Example: Perform packed unsigned byte operations: w = z * (x + y).
add.b s12, s1, s2 ; 4 packed byte additions mul.b s12, s12, s3 ; 4 packed byte multiplications
In most situations the packed operations can be used for single byte or half-word sized operations too, by simply ignoring the unused sub-elements.
As a bonus, packed floating point data types are supported too. “Packed Half-Word” translates into 2 x half-precision (16-bit floating point) and “Packed Byte” translates into 4 x quarter-precision (8-bit floating point).
Example: Perform packed half-precision floating point operations: w = z * (x + y).
fadd.h s12, s1, s2 ; 2 half-precision additions fmul.h s12, s12, s3 ; 2 half-precision multiplications
I’m still working on how to pack, unpack and convert between the different packed data types, but so far it seems to land in a reasonable set of instructions.
How about 64-bit support?
Simple answer: This is my first CPU design and I wanted to keep things simple, and I wanted to make sure that a CPU implementation would fit easily in a cheap FPGA. Thus I went for a 32-bit ISA.
On the other hand most of the concepts in the MRISC32 ISA are easily transferable to a corresponding 64-bit ISA (although some parts need to be redesigned).
One notable problem with the current MRISC32 ISA is that it does not support 64-bit floating point, at all.

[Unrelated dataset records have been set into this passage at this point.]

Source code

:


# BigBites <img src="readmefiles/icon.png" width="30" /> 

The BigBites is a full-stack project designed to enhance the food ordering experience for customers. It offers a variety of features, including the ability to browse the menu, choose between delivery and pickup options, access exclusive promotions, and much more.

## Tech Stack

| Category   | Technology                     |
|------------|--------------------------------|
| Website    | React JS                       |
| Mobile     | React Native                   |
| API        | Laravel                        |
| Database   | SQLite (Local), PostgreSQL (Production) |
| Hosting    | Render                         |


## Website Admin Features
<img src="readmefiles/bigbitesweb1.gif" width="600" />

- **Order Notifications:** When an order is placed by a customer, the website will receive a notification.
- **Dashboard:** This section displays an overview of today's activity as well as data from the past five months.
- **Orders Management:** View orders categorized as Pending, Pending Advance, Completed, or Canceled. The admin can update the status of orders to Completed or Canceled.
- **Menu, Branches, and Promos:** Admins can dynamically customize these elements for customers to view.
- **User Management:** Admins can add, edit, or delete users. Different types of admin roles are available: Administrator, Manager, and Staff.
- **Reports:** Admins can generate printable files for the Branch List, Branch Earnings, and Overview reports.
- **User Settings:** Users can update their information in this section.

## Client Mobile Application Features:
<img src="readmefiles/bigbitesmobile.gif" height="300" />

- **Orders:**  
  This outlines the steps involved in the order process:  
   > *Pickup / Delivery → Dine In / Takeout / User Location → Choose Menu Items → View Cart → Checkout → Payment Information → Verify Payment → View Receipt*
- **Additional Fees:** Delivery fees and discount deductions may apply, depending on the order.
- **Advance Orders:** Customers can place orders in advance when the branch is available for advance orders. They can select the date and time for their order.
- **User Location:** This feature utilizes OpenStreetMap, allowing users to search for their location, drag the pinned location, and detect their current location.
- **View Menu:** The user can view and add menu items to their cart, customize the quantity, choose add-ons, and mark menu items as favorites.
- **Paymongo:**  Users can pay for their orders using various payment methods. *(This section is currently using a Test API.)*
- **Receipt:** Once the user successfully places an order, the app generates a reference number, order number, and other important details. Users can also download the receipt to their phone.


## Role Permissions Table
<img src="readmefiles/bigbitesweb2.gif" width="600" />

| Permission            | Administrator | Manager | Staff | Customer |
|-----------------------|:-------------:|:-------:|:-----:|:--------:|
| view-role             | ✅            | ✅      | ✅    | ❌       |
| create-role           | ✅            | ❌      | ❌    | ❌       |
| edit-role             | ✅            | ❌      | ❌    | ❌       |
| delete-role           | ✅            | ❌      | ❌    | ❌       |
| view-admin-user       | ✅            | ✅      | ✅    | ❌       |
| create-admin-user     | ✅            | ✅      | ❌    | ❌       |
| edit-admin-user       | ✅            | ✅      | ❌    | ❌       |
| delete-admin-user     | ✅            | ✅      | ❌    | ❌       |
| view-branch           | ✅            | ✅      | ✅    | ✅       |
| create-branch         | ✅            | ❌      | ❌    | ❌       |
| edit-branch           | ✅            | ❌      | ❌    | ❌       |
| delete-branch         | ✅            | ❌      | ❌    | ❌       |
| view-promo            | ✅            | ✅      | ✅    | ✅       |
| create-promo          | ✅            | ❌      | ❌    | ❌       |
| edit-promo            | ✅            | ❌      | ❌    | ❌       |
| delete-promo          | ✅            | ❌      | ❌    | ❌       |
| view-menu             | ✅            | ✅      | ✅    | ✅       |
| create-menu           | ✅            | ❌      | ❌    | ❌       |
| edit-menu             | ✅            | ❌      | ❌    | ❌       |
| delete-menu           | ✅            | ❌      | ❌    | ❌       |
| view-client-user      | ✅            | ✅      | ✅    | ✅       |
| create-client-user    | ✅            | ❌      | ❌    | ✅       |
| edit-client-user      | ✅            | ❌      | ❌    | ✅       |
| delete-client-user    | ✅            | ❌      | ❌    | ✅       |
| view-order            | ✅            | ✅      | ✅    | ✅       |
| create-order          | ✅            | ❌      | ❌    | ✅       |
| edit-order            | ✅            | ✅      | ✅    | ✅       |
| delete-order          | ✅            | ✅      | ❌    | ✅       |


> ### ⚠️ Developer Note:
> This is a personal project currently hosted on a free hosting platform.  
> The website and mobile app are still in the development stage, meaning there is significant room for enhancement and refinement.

The reason is that it would complicate the design too much. A reasonable solution might be to work with even:odd register pairs, but it would likely increase the number of register file read and write ports and complicate operand forwarding logic (or similar), etc.
Instead, it is anticipated that if/when a 64-bit MRISC ISA is developed, it will naturally support 64-bit floating point (just as the Cray-1 did), and 32-bit floating point would be implemented as a packed data type.
The MRISC32 ISA is in constant development. Many pieces are still missing (interrupts, supervisor mode, memory management, cache management, multi-core support, etc, etc), but the parts that are there are starting to stabilize and are enough to run simple programs.
In the MRISC32 GitHub project you can find documentation, a CPU simulator (written in C++), a simple assembler (written in Python) and work-in-progress VHDL implementation of a pipelined MRISC32 CPU, called MRISC32-A1.
Here is a rough overview of the CPU pipeline:
As an example, the following (rather dull) image of a Mandelbrot fractal was generated by the MRISC32-A1 (VHDL simulation):
That’s about it for now. I’ll probably post more updates as I make more progress.